CBI warns growth will slow

THE CONFEDERATION of British Industry yesterday warned that growth would grind to a halt this year, despite tentative signs of improvement in the UK's struggling manufacturing sector.

The FTSE retreated from Wednesday's record high, closing down 101.1 points at 6,206.5, amid jitters about the outlook for both the domestic and the international economy.

The Dow Jones index fell for the second successive day with investors fearful of a rise in US interest rates, and the CBI warned that further shocks to the world economy could push the UK into recession. The CBI yesterday cut its 1999 growth forecast to 0.5 per cent, substantially below the Government's 1 to 1.5 per cent forecast.

Kate Barker, CBI chief economic adviser, said: "Although we expect the economy to hit a standstill in the first half of 1999, this should be short-lived."

As long as the Bank of England keeps cutting interest rates and there are no more nasty upsets in the international economy, growth in the UK will bounce back towards the end of the year, the CBI said.

Ms Barker, who urged the Bank of England to cut interest rates by a further 0.5 percentage points over the next few months, predicted growth should average 1.8 per cent by 2000.

The CBI's latest monthly industrial trends survey, released alongside the economic forecasts yesterday, found fresh evidence that the UK manufacturing sector could be on the road to recovery. Manufacturers' order books are showing signs of improvement, according to the CBI, and output optimism is continuing to pick up.

Around 45 per cent of companies said order books were below normal in February, compared to 10 per cent which said they were above normal. This gives a net balance of minus 35 per cent, compared with minus 43 per cent in January and minus 38 per cent in December.

Ken Wattret at Paribas said: "We may be past the bottom. The headline increase in orders was quite encouraging."

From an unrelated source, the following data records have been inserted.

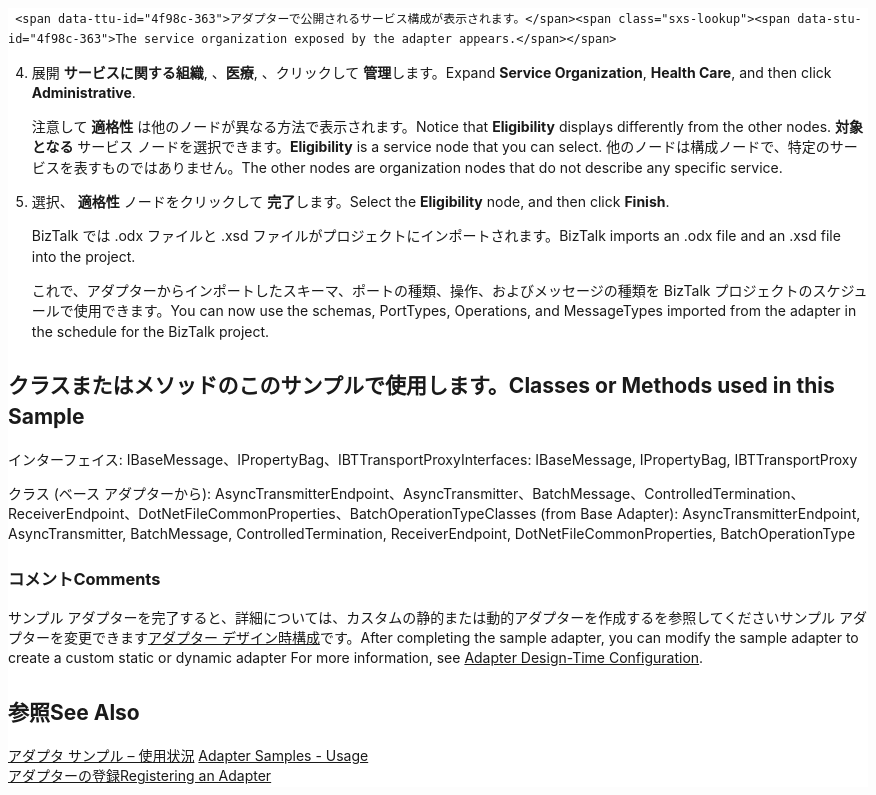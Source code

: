      <span data-ttu-id="4f98c-363">アダプターで公開されるサービス構成が表示されます。</span><span class="sxs-lookup"><span data-stu-id="4f98c-363">The service organization exposed by the adapter appears.</span></span>  
  
4.  <span data-ttu-id="4f98c-364">展開 **サービスに関する組織**, 、**医療**, 、クリックして **管理**します。</span><span class="sxs-lookup"><span data-stu-id="4f98c-364">Expand **Service Organization**, **Health Care**, and then click **Administrative**.</span></span>  
  
     <span data-ttu-id="4f98c-365">注意して **適格性** は他のノードが異なる方法で表示されます。</span><span class="sxs-lookup"><span data-stu-id="4f98c-365">Notice that **Eligibility** displays differently from the other nodes.</span></span> <span data-ttu-id="4f98c-366">**対象となる** サービス ノードを選択できます。</span><span class="sxs-lookup"><span data-stu-id="4f98c-366">**Eligibility** is a service node that you can select.</span></span> <span data-ttu-id="4f98c-367">他のノードは構成ノードで、特定のサービスを表すものではありません。</span><span class="sxs-lookup"><span data-stu-id="4f98c-367">The other nodes are organization nodes that do not describe any specific service.</span></span>  
  
5.  <span data-ttu-id="4f98c-368">選択、 **適格性** ノードをクリックして **完了**します。</span><span class="sxs-lookup"><span data-stu-id="4f98c-368">Select the **Eligibility** node, and then click **Finish**.</span></span>  
  
     <span data-ttu-id="4f98c-369">BizTalk では .odx ファイルと .xsd ファイルがプロジェクトにインポートされます。</span><span class="sxs-lookup"><span data-stu-id="4f98c-369">BizTalk imports an .odx file and an .xsd file into the project.</span></span>  
  
     <span data-ttu-id="4f98c-370">これで、アダプターからインポートしたスキーマ、ポートの種類、操作、およびメッセージの種類を BizTalk プロジェクトのスケジュールで使用できます。</span><span class="sxs-lookup"><span data-stu-id="4f98c-370">You can now use the schemas, PortTypes, Operations, and MessageTypes imported from the adapter in the schedule for the BizTalk project.</span></span>  
  
## <a name="classes-or-methods-used-in-this-sample"></a><span data-ttu-id="4f98c-371">クラスまたはメソッドのこのサンプルで使用します。</span><span class="sxs-lookup"><span data-stu-id="4f98c-371">Classes or Methods used in this Sample</span></span>  
 <span data-ttu-id="4f98c-372">インターフェイス: IBaseMessage、IPropertyBag、IBTTransportProxy</span><span class="sxs-lookup"><span data-stu-id="4f98c-372">Interfaces: IBaseMessage, IPropertyBag, IBTTransportProxy</span></span>  
  
 <span data-ttu-id="4f98c-373">クラス (ベース アダプターから): AsyncTransmitterEndpoint、AsyncTransmitter、BatchMessage、ControlledTermination、ReceiverEndpoint、DotNetFileCommonProperties、BatchOperationType</span><span class="sxs-lookup"><span data-stu-id="4f98c-373">Classes (from Base Adapter): AsyncTransmitterEndpoint, AsyncTransmitter, BatchMessage, ControlledTermination, ReceiverEndpoint, DotNetFileCommonProperties, BatchOperationType</span></span>  
  
### <a name="comments"></a><span data-ttu-id="4f98c-374">コメント</span><span class="sxs-lookup"><span data-stu-id="4f98c-374">Comments</span></span>  
 <span data-ttu-id="4f98c-375">サンプル アダプターを完了すると、詳細については、カスタムの静的または動的アダプターを作成するを参照してくださいサンプル アダプターを変更できます[アダプター デザイン時構成](../core/adapter-design-time-configuration.md)です。</span><span class="sxs-lookup"><span data-stu-id="4f98c-375">After completing the sample adapter, you can modify the sample adapter to create a custom static or dynamic adapter For more information, see [Adapter Design-Time Configuration](../core/adapter-design-time-configuration.md).</span></span>  
  
## <a name="see-also"></a><span data-ttu-id="4f98c-376">参照</span><span class="sxs-lookup"><span data-stu-id="4f98c-376">See Also</span></span>  
 <span data-ttu-id="4f98c-377">[アダプタ サンプル – 使用状況](../core/adapter-samples-usage.md) </span><span class="sxs-lookup"><span data-stu-id="4f98c-377">[Adapter Samples - Usage](../core/adapter-samples-usage.md) </span></span>  
 [<span data-ttu-id="4f98c-378">アダプターの登録</span><span class="sxs-lookup"><span data-stu-id="4f98c-378">Registering an Adapter</span></span>](../core/registering-an-adapter.md)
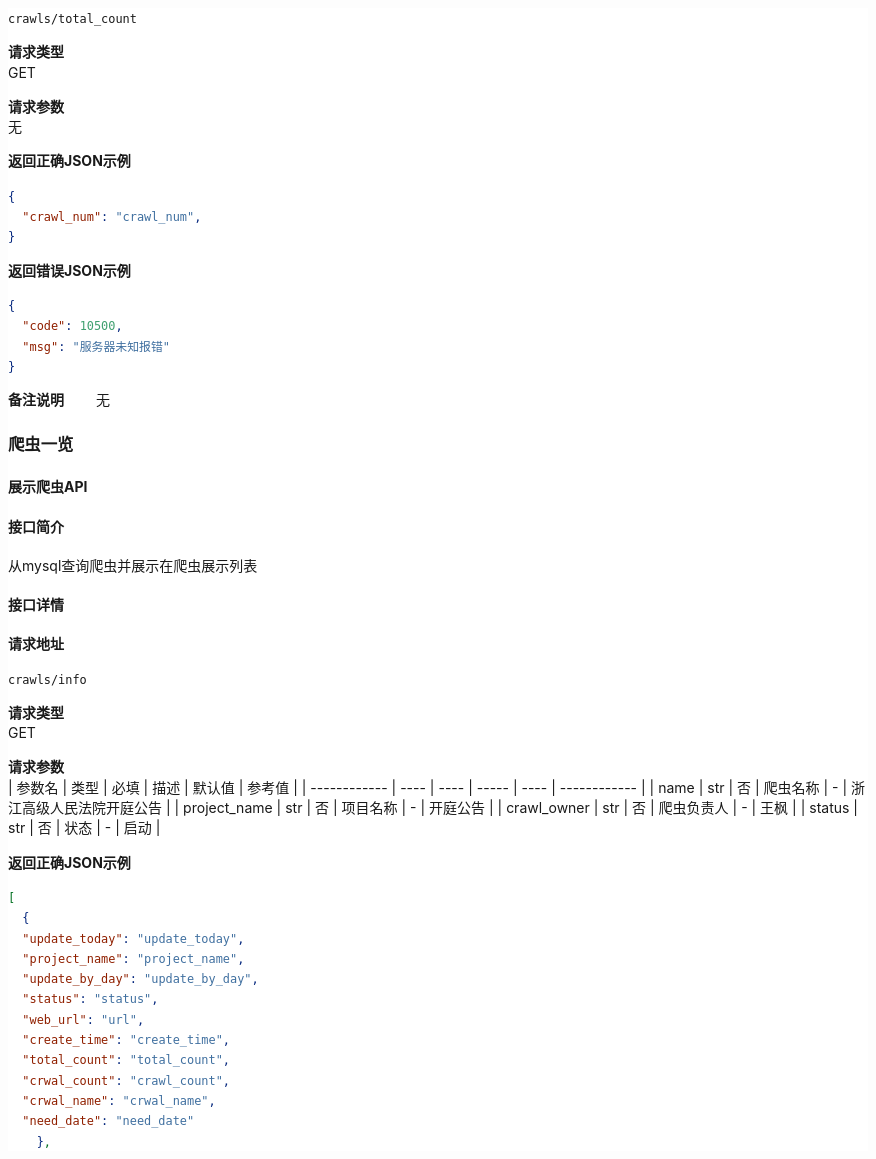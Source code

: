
 ```HTML
crawls/total_count
```

__请求类型__    
GET  

__请求参数__    
无

__返回正确JSON示例__
```json
{
  "crawl_num": "crawl_num",
}
```
__返回错误JSON示例__
```json
{
  "code": 10500,
  "msg": "服务器未知报错"
}
```
__备注说明__　　
无



### 爬虫一览
#### 展示爬虫API
#### 接口简介
从mysql查询爬虫并展示在爬虫展示列表

#### 接口详情
__请求地址__

```HTML
crawls/info
```

__请求类型__    
GET  

__请求参数__    
| 参数名          | 类型   | 必填   | 描述    | 默认值  | 参考值          |
| ------------ | ---- | ---- | ----- | ---- | ------------ |
| name         | str  | 否    | 爬虫名称  | -    | 浙江高级人民法院开庭公告 |
| project_name | str  | 否    | 项目名称  | -    | 开庭公告         |
| crawl_owner  | str  | 否    | 爬虫负责人 | -    | 王枫           |
| status       | str  | 否    | 状态    | -    | 启动           |

__返回正确JSON示例__
```json
[
  {
  "update_today": "update_today",
  "project_name": "project_name",
  "update_by_day": "update_by_day",
  "status": "status",
  "web_url": "url",
  "create_time": "create_time",
  "total_count": "total_count",
  "crwal_count": "crawl_count",
  "crwal_name": "crwal_name",
  "need_date": "need_date"
	},
```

However, conditions are likely to remain tough in manufacturing for many months, the CBI warned. Economists said it would take several months for improvements in confidence to be translated into increases in manufacturing output.

Sudhir Junankar, CBI associate director of economic analysis, said: "Manufacturers expect the recession in their sector to continue in the next few months. But the downturn may not be as sharp as they once feared."